"It's All About The Game"

Biggest Team, Possibly in World, Based On Long Island

 

 

 

 

 

Ron Bailey, Publisher

 

February 28, 2007 – When basketball fans consider what team is the tallest, player by player, on the planet, many rightly consider squads such as the National Basketball Association’s Houston Rockets – who boast both 7’6” Yao Ming and 7’2” Dikembe Mutombo. If not the Rockets, they go on to analyze the lineups of professional teams across the globe.

And all may be wrong, for in Centereach, NY, there is a high school boasting four student-athletes taller than seven feet tall, one who stands 6’11”, and two others that are a measly 6’6”. These young men, all hailing from southern Sudan, while enduring great challenge and hardship, have enrolled in Our Savior New American School and its basketball program.

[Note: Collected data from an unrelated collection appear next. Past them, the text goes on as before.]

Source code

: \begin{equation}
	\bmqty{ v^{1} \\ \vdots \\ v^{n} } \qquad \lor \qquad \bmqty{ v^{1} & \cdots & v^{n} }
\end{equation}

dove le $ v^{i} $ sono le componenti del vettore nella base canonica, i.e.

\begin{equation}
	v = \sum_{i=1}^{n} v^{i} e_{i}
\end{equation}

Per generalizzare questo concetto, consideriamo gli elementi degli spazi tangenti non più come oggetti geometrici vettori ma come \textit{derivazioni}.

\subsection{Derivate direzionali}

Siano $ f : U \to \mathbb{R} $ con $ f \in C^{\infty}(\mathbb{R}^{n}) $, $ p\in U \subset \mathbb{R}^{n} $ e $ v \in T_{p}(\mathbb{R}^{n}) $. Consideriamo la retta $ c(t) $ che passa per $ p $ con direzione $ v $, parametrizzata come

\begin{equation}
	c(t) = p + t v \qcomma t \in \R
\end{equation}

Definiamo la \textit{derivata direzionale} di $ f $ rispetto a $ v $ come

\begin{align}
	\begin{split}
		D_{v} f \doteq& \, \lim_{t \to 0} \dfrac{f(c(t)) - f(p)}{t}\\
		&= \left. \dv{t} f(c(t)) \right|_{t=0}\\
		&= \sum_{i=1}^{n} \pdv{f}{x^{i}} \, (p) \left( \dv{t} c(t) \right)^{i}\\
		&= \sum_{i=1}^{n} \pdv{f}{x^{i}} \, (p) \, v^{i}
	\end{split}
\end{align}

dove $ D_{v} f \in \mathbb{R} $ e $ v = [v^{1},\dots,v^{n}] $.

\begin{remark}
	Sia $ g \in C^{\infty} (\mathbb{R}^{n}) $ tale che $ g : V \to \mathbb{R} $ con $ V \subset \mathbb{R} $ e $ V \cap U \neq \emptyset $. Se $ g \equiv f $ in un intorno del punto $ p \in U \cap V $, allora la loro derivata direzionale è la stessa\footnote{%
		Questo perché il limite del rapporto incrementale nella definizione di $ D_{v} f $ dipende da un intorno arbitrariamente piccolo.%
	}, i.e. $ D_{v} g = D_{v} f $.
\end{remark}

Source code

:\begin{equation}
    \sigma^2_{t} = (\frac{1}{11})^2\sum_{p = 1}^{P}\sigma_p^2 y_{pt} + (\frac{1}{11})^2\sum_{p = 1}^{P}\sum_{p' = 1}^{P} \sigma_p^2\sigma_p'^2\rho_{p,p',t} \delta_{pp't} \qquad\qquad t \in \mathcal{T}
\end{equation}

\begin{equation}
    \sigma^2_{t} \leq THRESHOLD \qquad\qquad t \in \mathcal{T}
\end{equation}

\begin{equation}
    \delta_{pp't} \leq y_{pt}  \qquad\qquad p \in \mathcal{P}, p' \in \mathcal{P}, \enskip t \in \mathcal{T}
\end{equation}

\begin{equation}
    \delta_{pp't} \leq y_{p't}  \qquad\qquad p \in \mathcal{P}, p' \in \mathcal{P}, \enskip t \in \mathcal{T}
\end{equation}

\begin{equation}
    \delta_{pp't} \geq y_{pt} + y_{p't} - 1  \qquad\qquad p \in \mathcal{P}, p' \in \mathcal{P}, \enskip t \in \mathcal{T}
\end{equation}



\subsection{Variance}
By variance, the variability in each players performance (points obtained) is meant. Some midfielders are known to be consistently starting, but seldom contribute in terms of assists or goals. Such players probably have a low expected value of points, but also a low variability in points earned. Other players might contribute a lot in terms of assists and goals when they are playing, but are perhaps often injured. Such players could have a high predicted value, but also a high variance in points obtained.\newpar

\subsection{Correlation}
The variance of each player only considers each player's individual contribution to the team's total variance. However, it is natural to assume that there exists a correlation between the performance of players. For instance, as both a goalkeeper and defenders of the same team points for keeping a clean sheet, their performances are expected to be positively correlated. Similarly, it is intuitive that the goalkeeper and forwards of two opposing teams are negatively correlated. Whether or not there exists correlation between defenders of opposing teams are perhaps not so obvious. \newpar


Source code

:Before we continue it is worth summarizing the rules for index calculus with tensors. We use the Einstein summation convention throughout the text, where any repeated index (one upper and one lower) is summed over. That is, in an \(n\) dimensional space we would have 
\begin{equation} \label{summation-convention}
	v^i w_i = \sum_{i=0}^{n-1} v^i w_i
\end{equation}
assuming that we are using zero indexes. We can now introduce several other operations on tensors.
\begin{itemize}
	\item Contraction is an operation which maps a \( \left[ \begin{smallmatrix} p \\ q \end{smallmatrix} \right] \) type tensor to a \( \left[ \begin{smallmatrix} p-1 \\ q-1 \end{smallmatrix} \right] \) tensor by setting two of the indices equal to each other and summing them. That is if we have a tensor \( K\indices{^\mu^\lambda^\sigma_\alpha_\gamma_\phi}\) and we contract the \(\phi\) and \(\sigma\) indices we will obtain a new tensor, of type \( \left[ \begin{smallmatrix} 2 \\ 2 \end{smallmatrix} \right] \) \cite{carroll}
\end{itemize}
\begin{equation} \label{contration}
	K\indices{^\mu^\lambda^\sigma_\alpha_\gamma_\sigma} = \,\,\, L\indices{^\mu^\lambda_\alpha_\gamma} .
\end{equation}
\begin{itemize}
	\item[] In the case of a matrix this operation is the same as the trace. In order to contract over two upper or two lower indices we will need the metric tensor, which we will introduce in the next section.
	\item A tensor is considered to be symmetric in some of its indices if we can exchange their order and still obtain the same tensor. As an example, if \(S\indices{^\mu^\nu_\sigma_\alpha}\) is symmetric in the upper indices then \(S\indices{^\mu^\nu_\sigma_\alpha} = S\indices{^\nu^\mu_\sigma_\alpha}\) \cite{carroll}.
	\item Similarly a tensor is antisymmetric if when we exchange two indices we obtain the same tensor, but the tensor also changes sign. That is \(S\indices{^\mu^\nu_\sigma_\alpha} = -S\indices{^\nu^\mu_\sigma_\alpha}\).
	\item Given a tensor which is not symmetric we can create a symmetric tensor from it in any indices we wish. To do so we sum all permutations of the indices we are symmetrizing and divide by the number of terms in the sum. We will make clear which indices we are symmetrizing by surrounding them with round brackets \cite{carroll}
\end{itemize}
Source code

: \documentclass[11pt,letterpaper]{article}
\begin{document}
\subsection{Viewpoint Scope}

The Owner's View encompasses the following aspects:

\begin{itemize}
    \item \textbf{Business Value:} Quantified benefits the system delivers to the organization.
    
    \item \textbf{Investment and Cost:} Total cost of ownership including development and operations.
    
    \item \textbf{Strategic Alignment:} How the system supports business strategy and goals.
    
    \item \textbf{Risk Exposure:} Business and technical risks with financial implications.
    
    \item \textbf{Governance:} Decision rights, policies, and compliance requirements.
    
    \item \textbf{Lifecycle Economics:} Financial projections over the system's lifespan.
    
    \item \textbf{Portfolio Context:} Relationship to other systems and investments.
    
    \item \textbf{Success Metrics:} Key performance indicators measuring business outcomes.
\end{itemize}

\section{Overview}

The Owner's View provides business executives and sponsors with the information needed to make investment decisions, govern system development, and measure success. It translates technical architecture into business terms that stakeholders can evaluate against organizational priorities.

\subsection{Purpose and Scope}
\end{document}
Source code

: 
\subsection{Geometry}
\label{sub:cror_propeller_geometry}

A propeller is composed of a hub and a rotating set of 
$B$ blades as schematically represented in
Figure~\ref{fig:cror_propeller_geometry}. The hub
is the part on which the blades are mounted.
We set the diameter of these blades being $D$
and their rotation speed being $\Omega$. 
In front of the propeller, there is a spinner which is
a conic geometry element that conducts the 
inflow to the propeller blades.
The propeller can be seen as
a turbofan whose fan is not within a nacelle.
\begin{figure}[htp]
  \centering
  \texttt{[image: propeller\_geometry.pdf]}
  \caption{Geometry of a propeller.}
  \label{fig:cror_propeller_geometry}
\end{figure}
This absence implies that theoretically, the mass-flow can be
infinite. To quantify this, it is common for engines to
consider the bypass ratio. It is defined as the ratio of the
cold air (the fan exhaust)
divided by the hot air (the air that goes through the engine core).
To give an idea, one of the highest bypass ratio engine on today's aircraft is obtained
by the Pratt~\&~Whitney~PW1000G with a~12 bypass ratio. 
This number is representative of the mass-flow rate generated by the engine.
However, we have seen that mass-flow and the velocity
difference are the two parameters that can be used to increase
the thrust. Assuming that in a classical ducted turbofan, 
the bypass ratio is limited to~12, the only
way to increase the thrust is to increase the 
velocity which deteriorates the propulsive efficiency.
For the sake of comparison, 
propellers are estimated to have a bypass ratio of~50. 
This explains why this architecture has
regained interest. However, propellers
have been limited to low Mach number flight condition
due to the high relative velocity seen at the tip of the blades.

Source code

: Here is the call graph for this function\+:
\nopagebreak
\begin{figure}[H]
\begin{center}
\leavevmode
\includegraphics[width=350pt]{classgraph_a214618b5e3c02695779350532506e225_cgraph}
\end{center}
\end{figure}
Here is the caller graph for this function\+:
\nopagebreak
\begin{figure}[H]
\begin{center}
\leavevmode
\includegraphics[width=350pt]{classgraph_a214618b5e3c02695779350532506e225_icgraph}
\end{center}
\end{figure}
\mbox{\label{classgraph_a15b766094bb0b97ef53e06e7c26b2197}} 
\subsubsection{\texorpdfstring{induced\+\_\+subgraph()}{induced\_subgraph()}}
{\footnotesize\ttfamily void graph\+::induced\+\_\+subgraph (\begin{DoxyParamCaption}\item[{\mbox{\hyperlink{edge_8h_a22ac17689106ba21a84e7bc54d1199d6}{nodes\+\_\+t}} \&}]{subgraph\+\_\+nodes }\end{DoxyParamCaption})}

“They face a lot of challenges” shared Robert Bass, coach of Our Savior. These include “coming from a war zone”, which of course references the fight for survival many African, non-Muslim people in Sudan’s southern region face, and the attendant problems such a reality creates.

“They are so emotionally scarred” continued Bass, who when pressed for details responded “Ring’s (Ayuel, 7’5” sophomore center) parents were killed…They are dealing, and I should say admirably, with very different things”.

Steven Yien, a 7’3” senior was personally shot, and another player had to flee to Egypt – itself an unpleasant experience for many people from southern Sudan - before traveling to the United States.

Our Savior's Sudanese posse (l. to r.): Teeng Akol, Thon Luony (#4, a junior), John Riek (red jacket), Marial Dhal (red shirt), Ring Ayuel, Steven Yien, and Leek Leek.

On a less involved but more fundemental note, Bass also listed “learning English, which is not easy”, and adjusting to American-style basketball as other concerns. “They came with some basketball understanding. They are not without skills” but haven’t played in a “disciplined program…It’s an acclimation process”.

That’s not to paint a picture of the septet as fundamentally different from other young people, as they are not. “They laugh and joke like everybody else” said the team’s manager and Our Savior’s junior varsity coach, Kyle Bass. “They are pretty easy going”, have arguments, and a sense of humor like young folk worldwide.

That sense of humor was on display during the 4th Annual NCA Classic, when being asked which group of people they belonged to, in Sudan. After having asked who was Dinka – 6’11” junior Teeng Akol, 7’2” senior Marial Dahl, Ayuel, and 6’6” sophomore Leek Leek are – someone posed the timely question “Are you Dinka?”, producing heartfelt laughs.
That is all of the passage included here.